In a final post, Trump said California desperately needs water and called for opening up “the ridiculously closed water lanes coming down from the North. Don’t pour it out into the Pacific Ocean.”
Later, returning to the White House from a trip to New York, the president told reporters that Newsom “is like a child.”
Newsom responded to Trump’s tweets with his own, saying “You don’t believe in climate change. You are excused from this conversation.”
“We’re successfully waging war against thousands of fires started across the state in the last few weeks due to extreme weather created by climate change while Trump is conducting a full on assault against the antidotes,” Newsom said in a emailed statement later Sunday.
The president has tweeted on the subject several times, including in August 2018 that “bad environmental laws” and water diversion were behind the state’s wildfires.
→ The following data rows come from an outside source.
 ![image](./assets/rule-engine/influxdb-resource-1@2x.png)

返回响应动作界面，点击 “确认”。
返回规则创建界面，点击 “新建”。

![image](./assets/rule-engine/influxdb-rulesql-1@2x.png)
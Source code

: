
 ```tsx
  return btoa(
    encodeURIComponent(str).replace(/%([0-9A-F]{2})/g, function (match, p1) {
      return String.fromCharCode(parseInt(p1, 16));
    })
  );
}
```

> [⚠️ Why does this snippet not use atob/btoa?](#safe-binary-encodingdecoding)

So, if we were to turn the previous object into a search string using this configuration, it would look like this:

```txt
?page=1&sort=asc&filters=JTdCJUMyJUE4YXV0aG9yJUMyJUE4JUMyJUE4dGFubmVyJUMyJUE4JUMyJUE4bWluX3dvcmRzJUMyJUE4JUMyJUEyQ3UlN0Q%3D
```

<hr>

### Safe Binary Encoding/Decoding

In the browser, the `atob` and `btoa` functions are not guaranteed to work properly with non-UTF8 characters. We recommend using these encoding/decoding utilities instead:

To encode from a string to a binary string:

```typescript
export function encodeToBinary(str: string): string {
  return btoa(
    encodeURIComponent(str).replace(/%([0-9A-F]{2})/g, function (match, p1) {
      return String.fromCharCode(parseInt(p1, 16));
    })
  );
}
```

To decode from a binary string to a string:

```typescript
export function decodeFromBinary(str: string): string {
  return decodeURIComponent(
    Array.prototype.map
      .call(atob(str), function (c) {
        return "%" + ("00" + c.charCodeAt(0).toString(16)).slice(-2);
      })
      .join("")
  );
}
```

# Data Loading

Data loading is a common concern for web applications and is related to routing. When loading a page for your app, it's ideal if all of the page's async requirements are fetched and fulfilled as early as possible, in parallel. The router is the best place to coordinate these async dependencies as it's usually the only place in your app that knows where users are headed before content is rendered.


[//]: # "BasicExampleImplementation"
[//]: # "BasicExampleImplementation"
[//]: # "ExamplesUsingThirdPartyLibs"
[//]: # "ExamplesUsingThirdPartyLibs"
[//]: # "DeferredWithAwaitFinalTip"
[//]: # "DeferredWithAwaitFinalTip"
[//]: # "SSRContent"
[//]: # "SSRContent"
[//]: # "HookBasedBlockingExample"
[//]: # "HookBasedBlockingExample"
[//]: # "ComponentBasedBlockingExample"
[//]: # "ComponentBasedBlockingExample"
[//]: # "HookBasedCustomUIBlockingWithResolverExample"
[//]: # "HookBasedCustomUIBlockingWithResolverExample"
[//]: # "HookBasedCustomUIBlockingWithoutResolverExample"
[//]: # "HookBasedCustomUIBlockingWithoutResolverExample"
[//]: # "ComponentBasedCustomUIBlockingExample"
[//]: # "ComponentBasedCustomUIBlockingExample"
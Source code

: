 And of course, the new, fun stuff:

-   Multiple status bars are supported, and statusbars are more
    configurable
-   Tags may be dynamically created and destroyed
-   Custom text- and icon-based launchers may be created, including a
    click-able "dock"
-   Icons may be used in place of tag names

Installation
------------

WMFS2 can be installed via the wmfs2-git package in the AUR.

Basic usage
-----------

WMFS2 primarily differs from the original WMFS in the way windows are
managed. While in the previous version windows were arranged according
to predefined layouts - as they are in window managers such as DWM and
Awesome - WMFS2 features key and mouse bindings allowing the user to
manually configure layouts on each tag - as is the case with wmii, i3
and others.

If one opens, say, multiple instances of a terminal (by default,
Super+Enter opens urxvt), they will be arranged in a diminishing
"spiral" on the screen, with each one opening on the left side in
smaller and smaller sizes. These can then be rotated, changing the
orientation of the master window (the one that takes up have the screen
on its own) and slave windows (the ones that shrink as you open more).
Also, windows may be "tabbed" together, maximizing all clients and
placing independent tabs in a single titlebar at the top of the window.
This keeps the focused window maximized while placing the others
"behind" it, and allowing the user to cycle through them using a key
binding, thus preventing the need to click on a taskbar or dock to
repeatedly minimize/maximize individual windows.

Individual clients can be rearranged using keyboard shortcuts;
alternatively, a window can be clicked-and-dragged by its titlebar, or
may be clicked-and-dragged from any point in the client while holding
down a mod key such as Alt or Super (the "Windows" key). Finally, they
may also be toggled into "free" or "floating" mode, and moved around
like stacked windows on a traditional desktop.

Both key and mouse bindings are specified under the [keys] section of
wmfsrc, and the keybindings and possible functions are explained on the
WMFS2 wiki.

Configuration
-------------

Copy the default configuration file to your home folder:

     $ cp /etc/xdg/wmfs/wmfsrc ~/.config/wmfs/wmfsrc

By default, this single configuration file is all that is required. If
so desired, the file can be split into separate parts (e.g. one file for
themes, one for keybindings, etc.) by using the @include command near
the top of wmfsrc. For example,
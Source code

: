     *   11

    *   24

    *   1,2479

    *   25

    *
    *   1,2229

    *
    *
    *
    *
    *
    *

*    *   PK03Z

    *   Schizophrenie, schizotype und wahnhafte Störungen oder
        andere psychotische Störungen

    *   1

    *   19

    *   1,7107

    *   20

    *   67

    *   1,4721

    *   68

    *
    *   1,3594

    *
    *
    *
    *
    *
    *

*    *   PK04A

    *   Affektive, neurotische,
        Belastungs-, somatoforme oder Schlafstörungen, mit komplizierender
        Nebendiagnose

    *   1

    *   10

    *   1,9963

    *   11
At that point Jerry Brown was California’s governor.
In January, days after Newsom’s inauguration, Trump said he’d ordered that the federal government send no more money to California.
House Minority Leader Kevin McCarthy of California, who joined Trump during a trip to New York on Saturday that included attending a mixed martial arts fight at Madison Square Garden, has said he’ll continue to try to ensure disaster-related funding for his state.
Of about 33 million acres of forest in California, U.S. agencies including the Forest Service, Bureau of Land Management and National Park Service own and manage 19 million acres, according to the University of California.